Hacker News new | ask | show | jobs
by wvenable 340 days ago
> Unfortunately, while an XML schema can be simple, it can also be unnecessarily complex, bloated, convoluted and difficult to implement without specific knowledge of its features.

One could now use that exact sentence to describe the most popular open document format of all: HTML and CSS.

4 comments

Can you be more specific here? HTML and CSS can't be described like that in my opinion.

It is complex but not complicated. You can start with just a few small parts and get to a usable and clean document within hours from the first contact with the languages. The tags and rules are usually quite self-describing while consice and there are tons and tons of good docs and tools. The development of the standards is also open and you can peek there if you want to understand decisions and rationals.

You could say the existing browser vendors pushed to make the HTML standard more complicated to the point that there's no chance for a newcomer to compete with the existing ones.
Ladybird would like a word.

Though I agree that the web standards are extremely large. Not sure if they are too large, given their cross-platform near OS layer functionality.

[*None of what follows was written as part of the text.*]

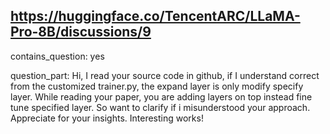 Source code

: ## https://huggingface.co/TencentARC/LLaMA-Pro-8B/discussions/9

contains_question: yes

question_part: Hi, I read your source code in github, if I understand correct from the customized trainer.py, the expand layer is only modify specify layer. While reading your paper, you are adding layers on top instead fine tune specified layer. So want to clarify if i misunderstood your approach. Appreciate for your insights. Interesting works!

It's not about making a document.

It's about making software that would display a document in that format correctly.

I.e., a browser.

The current HTML spec alone is a 1000+ page PDF, and I can't imagine the CSS spec being much shorter.

Wordsmithing your way around this doesn't make them any easier.

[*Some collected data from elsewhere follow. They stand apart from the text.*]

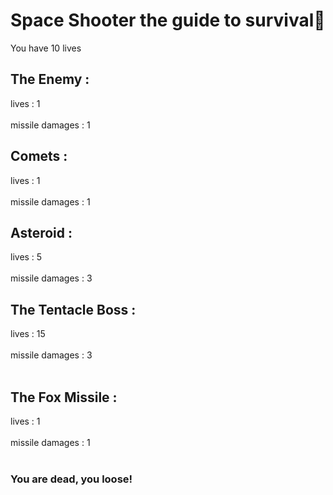 ﻿# Space Shooter the guide to survival👾

You have 10 lives

## The Enemy :
lives : 1
<br/><br/>
missile damages : 1

## Comets :
lives : 1
<br/><br/>
missile damages : 1

## Asteroid :
lives : 5
<br/><br/>
missile damages : 3
 
## The Tentacle Boss :
lives : 15
<br/><br/>
missile damages : 3
<br/><br/>

## The Fox Missile :
lives : 1
<br/><br/>
missile damages : 1
<br/><br/>


### You are dead, you loose!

Sure, technical documents are long but that still doesn’t support the original claim that they are “unnecessarily complex, bloated, convoluted” and it’s actually evidence against the assertion that they’re “difficult to implement without specific knowledge of its features”: most of why those are long documents is that they carefully detail how necessarily complex systems interact in sufficient detail to implement them whereas the Office XML specs at least historically had things like flags telling to behave like, say, Word95 without fully specifying the behaviour in question.
The original claim was clearly actually just an opinion; I don't think there's merit to treating it as a series of logical statements, or at intricate depth in general.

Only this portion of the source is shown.